=== Begin Enclosure ===

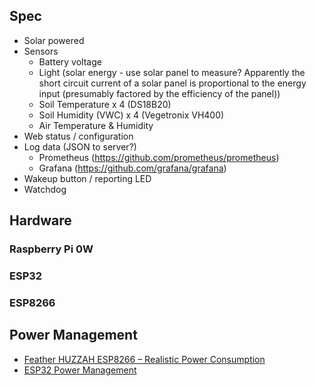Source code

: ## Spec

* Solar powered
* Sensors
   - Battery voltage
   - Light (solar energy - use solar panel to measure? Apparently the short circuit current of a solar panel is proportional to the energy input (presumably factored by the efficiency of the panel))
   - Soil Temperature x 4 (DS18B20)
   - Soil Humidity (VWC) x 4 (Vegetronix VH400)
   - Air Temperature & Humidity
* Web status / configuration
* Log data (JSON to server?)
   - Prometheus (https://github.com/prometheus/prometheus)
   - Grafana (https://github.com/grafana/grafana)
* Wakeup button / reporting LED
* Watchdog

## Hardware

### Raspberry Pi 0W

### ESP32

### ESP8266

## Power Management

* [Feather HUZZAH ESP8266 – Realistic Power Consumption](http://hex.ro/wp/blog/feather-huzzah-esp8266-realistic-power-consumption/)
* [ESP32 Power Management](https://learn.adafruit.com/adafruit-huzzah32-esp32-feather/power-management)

=== End Enclosure ===
=== Begin Enclosure ===

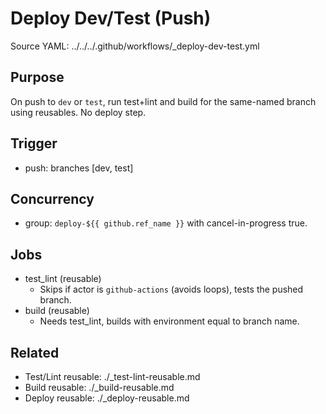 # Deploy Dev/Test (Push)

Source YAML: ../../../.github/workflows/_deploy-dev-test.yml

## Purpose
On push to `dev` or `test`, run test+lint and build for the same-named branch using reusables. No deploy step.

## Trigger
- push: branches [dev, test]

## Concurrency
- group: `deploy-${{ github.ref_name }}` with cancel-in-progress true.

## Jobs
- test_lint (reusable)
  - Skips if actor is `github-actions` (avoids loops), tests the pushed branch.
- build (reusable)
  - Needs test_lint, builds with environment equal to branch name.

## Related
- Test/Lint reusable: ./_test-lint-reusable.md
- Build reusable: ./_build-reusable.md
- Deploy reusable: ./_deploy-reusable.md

=== End Enclosure ===

Problem requirements —
Using the data above, extract exactly the lines from the one that holds "button / reporting LED" to the one that holds "[Feather HUZZAH ESP8266", both ends included, and no others.

Completed task —
* Wakeup button / reporting LED
* Watchdog

## Hardware

### Raspberry Pi 0W

### ESP32

### ESP8266

## Power Management

* [Feather HUZZAH ESP8266 – Realistic Power Consumption](http://hex.ro/wp/blog/feather-huzzah-esp8266-realistic-power-consumption/)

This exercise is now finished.